Among the records, which lines include "using"? List them.
----------
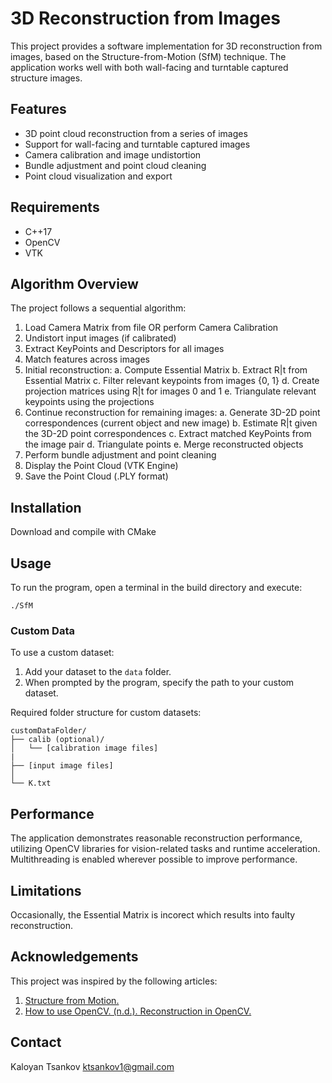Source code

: # 3D Reconstruction from Images

This project provides a software implementation for 3D reconstruction from images, based on the Structure-from-Motion (SfM) technique. The application works well with both wall-facing and turntable captured structure images.

## Features

- 3D point cloud reconstruction from a series of images
- Support for wall-facing and turntable captured images
- Camera calibration and image undistortion
- Bundle adjustment and point cloud cleaning
- Point cloud visualization and export

## Requirements

- C++17
- OpenCV
- VTK

## Algorithm Overview

The project follows a sequential algorithm:

1. Load Camera Matrix from file OR perform Camera Calibration
2. Undistort input images (if calibrated)
3. Extract KeyPoints and Descriptors for all images
4. Match features across images
5. Initial reconstruction:
   a. Compute Essential Matrix
   b. Extract R|t from Essential Matrix
   c. Filter relevant keypoints from images {0, 1}
   d. Create projection matrices using R|t for images 0 and 1
   e. Triangulate relevant keypoints using the projections
6. Continue reconstruction for remaining images:
   a. Generate 3D-2D point correspondences (current object and new image)
   b. Estimate R|t given the 3D-2D point correspondences
   c. Extract matched KeyPoints from the image pair
   d. Triangulate points
   e. Merge reconstructed objects
7. Perform bundle adjustment and point cleaning
8. Display the Point Cloud (VTK Engine)
9. Save the Point Cloud (.PLY format)

## Installation

Download and compile with CMake

## Usage

To run the program, open a terminal in the build directory and execute:

```
./SfM
```

### Custom Data

To use a custom dataset:

1. Add your dataset to the `data` folder.
2. When prompted by the program, specify the path to your custom dataset.

Required folder structure for custom datasets:

```
customDataFolder/
├── calib (optional)/
│   └── [calibration image files]
|
├── [input image files]
│
└── K.txt
```

## Performance

The application demonstrates reasonable reconstruction performance, utilizing OpenCV libraries for vision-related tasks and runtime acceleration. Multithreading is enabled wherever possible to improve performance.

## Limitations

Occasionally, the Essential Matrix is incorect which results into faulty reconstruction.

## Acknowledgements

This project was inspired by the following articles:
1. [Structure from Motion.](https://cmsc426.github.io/sfm/)
2. [How to use OpenCV. (n.d.). Reconstruction in OpenCV.](https://www.opencvhelp.org/tutorials/advanced/reconstruction-opencv/)

## Contact
Kaloyan Tsankov
ktsankov1@gmail.com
----------
OUTPUT:
   d. Create projection matrices using R|t for images 0 and 1
   e. Triangulate relevant keypoints using the projections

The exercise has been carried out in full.